What the task asks -> All records are to be printed again exactly as they appear.

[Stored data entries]
════
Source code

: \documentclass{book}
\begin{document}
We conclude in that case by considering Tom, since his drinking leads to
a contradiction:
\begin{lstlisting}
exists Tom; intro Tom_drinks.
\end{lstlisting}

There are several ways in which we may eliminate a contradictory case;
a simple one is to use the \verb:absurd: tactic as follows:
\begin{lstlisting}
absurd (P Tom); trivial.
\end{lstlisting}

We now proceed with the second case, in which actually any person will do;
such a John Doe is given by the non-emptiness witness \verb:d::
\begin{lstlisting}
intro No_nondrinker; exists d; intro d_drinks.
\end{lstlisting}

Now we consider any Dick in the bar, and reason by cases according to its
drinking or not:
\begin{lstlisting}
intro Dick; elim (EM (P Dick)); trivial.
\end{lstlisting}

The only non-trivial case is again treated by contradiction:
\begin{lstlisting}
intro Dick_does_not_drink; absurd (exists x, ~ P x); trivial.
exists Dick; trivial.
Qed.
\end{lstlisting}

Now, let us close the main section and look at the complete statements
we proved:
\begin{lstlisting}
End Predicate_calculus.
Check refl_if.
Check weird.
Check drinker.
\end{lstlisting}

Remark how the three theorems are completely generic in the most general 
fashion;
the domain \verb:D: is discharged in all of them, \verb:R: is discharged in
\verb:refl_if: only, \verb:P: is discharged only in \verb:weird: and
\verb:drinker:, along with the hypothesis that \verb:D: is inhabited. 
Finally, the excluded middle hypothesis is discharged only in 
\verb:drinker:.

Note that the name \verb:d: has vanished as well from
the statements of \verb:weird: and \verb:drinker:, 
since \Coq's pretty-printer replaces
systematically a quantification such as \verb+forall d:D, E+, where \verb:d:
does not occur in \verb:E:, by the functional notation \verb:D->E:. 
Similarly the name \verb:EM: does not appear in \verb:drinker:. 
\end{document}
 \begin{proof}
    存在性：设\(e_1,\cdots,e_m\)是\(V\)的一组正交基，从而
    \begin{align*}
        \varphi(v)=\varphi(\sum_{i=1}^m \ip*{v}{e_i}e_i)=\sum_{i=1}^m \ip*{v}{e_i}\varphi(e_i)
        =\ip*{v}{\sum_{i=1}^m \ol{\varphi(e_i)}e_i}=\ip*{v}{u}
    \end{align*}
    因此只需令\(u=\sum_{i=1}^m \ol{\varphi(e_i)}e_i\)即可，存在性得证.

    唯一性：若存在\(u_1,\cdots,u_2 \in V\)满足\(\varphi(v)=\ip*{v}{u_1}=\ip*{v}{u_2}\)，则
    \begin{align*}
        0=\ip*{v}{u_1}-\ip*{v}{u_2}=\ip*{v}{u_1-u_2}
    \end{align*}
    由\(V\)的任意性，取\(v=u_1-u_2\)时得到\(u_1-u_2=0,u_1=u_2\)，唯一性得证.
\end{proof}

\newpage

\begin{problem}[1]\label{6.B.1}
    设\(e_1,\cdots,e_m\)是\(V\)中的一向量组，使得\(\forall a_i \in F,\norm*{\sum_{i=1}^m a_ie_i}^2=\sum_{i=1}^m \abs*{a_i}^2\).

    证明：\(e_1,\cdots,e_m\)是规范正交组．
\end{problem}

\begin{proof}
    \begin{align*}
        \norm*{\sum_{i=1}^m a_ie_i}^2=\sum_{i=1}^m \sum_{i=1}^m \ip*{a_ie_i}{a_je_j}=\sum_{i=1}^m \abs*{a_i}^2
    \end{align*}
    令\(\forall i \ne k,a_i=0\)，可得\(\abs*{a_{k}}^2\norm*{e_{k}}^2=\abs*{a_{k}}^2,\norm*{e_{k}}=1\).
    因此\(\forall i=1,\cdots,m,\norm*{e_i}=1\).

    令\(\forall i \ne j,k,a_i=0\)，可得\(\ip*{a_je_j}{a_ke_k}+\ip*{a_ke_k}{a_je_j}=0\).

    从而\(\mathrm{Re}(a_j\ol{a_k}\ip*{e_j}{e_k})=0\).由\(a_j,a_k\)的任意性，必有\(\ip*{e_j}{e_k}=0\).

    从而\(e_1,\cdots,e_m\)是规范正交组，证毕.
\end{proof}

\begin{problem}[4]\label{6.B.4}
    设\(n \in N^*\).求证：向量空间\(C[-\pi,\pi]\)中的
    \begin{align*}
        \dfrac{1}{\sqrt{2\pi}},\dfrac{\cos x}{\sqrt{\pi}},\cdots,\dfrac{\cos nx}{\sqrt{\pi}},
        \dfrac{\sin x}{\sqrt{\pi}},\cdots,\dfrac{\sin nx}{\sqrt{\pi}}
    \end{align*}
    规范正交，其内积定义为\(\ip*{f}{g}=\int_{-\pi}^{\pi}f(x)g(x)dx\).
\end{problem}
════
Answer for this exercise ->
Source code

: \documentclass{book}
\begin{document}
We conclude in that case by considering Tom, since his drinking leads to
a contradiction:
\begin{lstlisting}
exists Tom; intro Tom_drinks.
\end{lstlisting}

There are several ways in which we may eliminate a contradictory case;
a simple one is to use the \verb:absurd: tactic as follows:
\begin{lstlisting}
absurd (P Tom); trivial.
\end{lstlisting}

We now proceed with the second case, in which actually any person will do;
such a John Doe is given by the non-emptiness witness \verb:d::
\begin{lstlisting}
intro No_nondrinker; exists d; intro d_drinks.
\end{lstlisting}

Now we consider any Dick in the bar, and reason by cases according to its
drinking or not:
\begin{lstlisting}
intro Dick; elim (EM (P Dick)); trivial.
\end{lstlisting}

The only non-trivial case is again treated by contradiction:
\begin{lstlisting}
intro Dick_does_not_drink; absurd (exists x, ~ P x); trivial.
exists Dick; trivial.
Qed.
\end{lstlisting}

Now, let us close the main section and look at the complete statements
we proved:
\begin{lstlisting}
End Predicate_calculus.
Check refl_if.
Check weird.
Check drinker.
\end{lstlisting}

Remark how the three theorems are completely generic in the most general 
fashion;
the domain \verb:D: is discharged in all of them, \verb:R: is discharged in
\verb:refl_if: only, \verb:P: is discharged only in \verb:weird: and
\verb:drinker:, along with the hypothesis that \verb:D: is inhabited. 
Finally, the excluded middle hypothesis is discharged only in 
\verb:drinker:.

Note that the name \verb:d: has vanished as well from
the statements of \verb:weird: and \verb:drinker:, 
since \Coq's pretty-printer replaces
systematically a quantification such as \verb+forall d:D, E+, where \verb:d:
does not occur in \verb:E:, by the functional notation \verb:D->E:. 
Similarly the name \verb:EM: does not appear in \verb:drinker:. 
\end{document}
 \begin{proof}
    存在性：设\(e_1,\cdots,e_m\)是\(V\)的一组正交基，从而
    \begin{align*}
        \varphi(v)=\varphi(\sum_{i=1}^m \ip*{v}{e_i}e_i)=\sum_{i=1}^m \ip*{v}{e_i}\varphi(e_i)
        =\ip*{v}{\sum_{i=1}^m \ol{\varphi(e_i)}e_i}=\ip*{v}{u}
    \end{align*}
    因此只需令\(u=\sum_{i=1}^m \ol{\varphi(e_i)}e_i\)即可，存在性得证.

    唯一性：若存在\(u_1,\cdots,u_2 \in V\)满足\(\varphi(v)=\ip*{v}{u_1}=\ip*{v}{u_2}\)，则
    \begin{align*}
        0=\ip*{v}{u_1}-\ip*{v}{u_2}=\ip*{v}{u_1-u_2}
    \end{align*}
    由\(V\)的任意性，取\(v=u_1-u_2\)时得到\(u_1-u_2=0,u_1=u_2\)，唯一性得证.
\end{proof}

\newpage

\begin{problem}[1]\label{6.B.1}
    设\(e_1,\cdots,e_m\)是\(V\)中的一向量组，使得\(\forall a_i \in F,\norm*{\sum_{i=1}^m a_ie_i}^2=\sum_{i=1}^m \abs*{a_i}^2\).

    证明：\(e_1,\cdots,e_m\)是规范正交组．
\end{problem}

\begin{proof}
    \begin{align*}
        \norm*{\sum_{i=1}^m a_ie_i}^2=\sum_{i=1}^m \sum_{i=1}^m \ip*{a_ie_i}{a_je_j}=\sum_{i=1}^m \abs*{a_i}^2
    \end{align*}
    令\(\forall i \ne k,a_i=0\)，可得\(\abs*{a_{k}}^2\norm*{e_{k}}^2=\abs*{a_{k}}^2,\norm*{e_{k}}=1\).
    因此\(\forall i=1,\cdots,m,\norm*{e_i}=1\).

    令\(\forall i \ne j,k,a_i=0\)，可得\(\ip*{a_je_j}{a_ke_k}+\ip*{a_ke_k}{a_je_j}=0\).

    从而\(\mathrm{Re}(a_j\ol{a_k}\ip*{e_j}{e_k})=0\).由\(a_j,a_k\)的任意性，必有\(\ip*{e_j}{e_k}=0\).

    从而\(e_1,\cdots,e_m\)是规范正交组，证毕.
\end{proof}

\begin{problem}[4]\label{6.B.4}
    设\(n \in N^*\).求证：向量空间\(C[-\pi,\pi]\)中的
    \begin{align*}
        \dfrac{1}{\sqrt{2\pi}},\dfrac{\cos x}{\sqrt{\pi}},\cdots,\dfrac{\cos nx}{\sqrt{\pi}},
        \dfrac{\sin x}{\sqrt{\pi}},\cdots,\dfrac{\sin nx}{\sqrt{\pi}}
    \end{align*}
    规范正交，其内积定义为\(\ip*{f}{g}=\int_{-\pi}^{\pi}f(x)g(x)dx\).
\end{problem}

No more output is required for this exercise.